All lines of the records below that contain the word "routes" must be listed.
Content starts
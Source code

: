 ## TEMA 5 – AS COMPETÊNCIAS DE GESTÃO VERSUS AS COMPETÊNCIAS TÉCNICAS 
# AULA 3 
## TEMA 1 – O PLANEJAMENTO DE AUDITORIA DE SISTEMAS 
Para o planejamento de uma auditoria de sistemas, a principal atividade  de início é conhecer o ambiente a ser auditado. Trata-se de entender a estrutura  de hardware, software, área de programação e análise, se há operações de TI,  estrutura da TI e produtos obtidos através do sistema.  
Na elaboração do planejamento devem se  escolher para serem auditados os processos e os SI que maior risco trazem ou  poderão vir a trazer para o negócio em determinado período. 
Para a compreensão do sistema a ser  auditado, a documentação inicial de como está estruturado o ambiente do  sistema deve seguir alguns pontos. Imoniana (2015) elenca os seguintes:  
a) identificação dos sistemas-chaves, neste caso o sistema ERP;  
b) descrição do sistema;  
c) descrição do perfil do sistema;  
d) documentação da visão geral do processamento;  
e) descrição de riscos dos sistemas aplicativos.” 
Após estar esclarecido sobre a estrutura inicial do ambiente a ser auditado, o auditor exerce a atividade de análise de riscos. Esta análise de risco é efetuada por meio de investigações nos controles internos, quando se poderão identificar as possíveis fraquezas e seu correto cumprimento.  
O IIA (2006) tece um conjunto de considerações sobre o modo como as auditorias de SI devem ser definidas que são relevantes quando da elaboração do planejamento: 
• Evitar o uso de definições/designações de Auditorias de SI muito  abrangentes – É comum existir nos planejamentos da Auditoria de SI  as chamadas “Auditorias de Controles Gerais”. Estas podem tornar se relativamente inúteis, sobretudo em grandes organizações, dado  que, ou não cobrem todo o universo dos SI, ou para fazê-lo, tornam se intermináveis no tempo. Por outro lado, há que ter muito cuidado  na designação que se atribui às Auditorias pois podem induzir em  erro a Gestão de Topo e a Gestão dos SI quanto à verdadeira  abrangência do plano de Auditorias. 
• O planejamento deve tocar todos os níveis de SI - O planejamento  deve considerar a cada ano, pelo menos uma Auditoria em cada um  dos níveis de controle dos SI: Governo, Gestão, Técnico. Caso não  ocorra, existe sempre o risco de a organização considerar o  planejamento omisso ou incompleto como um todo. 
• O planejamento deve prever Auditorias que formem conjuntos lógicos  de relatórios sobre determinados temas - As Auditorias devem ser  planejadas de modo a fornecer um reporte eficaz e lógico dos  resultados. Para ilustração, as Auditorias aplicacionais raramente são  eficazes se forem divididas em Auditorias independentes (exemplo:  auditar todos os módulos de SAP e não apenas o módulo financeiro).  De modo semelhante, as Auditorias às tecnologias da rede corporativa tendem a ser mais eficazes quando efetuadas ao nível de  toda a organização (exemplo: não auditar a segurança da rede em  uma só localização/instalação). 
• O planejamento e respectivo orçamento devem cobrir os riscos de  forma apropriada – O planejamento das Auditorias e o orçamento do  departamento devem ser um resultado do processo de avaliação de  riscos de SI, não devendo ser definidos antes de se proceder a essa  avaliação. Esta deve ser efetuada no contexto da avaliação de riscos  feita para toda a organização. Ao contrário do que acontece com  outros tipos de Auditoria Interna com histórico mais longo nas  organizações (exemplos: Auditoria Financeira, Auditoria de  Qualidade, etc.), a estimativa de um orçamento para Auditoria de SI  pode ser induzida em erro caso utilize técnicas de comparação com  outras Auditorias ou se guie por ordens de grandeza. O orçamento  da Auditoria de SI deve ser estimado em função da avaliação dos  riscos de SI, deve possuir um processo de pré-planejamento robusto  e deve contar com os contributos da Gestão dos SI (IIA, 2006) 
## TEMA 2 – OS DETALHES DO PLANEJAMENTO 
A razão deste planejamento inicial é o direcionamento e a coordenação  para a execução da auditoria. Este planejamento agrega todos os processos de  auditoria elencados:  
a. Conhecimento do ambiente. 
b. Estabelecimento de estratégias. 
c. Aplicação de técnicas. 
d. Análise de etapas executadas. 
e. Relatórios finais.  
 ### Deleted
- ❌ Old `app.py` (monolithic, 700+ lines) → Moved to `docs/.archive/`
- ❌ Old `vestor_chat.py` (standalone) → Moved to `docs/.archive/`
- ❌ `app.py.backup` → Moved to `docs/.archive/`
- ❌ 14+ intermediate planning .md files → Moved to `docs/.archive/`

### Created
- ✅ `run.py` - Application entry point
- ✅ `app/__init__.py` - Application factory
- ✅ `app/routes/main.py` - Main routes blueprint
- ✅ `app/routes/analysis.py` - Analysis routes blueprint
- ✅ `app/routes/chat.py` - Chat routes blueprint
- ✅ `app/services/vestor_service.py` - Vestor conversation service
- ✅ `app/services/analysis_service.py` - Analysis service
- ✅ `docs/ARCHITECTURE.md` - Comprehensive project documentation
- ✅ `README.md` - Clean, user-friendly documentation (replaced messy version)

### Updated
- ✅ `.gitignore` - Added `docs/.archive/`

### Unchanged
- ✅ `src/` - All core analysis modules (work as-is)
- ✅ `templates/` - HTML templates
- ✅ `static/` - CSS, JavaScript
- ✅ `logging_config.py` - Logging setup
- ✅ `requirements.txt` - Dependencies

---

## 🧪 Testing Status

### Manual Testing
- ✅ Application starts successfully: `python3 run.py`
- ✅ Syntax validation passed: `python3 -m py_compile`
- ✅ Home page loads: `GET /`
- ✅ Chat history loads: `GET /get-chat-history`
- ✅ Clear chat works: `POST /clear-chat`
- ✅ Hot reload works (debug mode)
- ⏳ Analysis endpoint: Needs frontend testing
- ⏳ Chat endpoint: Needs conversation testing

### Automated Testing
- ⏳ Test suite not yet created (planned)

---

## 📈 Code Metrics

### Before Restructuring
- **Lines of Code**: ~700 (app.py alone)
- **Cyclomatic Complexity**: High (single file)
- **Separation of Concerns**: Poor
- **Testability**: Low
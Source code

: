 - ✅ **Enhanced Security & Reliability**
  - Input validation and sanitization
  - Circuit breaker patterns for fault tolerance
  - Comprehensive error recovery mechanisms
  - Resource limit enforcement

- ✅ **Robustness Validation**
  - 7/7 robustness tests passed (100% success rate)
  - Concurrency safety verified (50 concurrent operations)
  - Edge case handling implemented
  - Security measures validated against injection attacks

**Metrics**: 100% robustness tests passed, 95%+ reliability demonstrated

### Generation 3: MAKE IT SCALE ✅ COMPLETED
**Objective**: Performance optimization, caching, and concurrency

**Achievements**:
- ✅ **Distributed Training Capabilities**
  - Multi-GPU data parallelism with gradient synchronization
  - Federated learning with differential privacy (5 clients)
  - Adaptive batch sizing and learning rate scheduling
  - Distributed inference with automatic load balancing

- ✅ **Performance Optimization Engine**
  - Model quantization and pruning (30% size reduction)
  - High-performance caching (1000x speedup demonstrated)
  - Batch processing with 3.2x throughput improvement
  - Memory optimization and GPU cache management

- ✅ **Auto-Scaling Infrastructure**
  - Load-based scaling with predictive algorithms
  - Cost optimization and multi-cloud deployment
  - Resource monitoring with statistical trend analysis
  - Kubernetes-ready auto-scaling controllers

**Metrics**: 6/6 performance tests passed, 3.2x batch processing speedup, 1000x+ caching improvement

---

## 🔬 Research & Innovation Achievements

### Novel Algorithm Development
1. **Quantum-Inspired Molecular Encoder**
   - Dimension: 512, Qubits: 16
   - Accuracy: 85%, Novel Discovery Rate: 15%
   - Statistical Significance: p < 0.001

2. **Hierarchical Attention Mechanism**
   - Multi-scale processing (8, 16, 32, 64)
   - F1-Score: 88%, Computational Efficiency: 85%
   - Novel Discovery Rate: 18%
Content ends
■ Completed exercise ■
- ✅ `app/routes/main.py` - Main routes blueprint
- ✅ `app/routes/analysis.py` - Analysis routes blueprint
- ✅ `app/routes/chat.py` - Chat routes blueprint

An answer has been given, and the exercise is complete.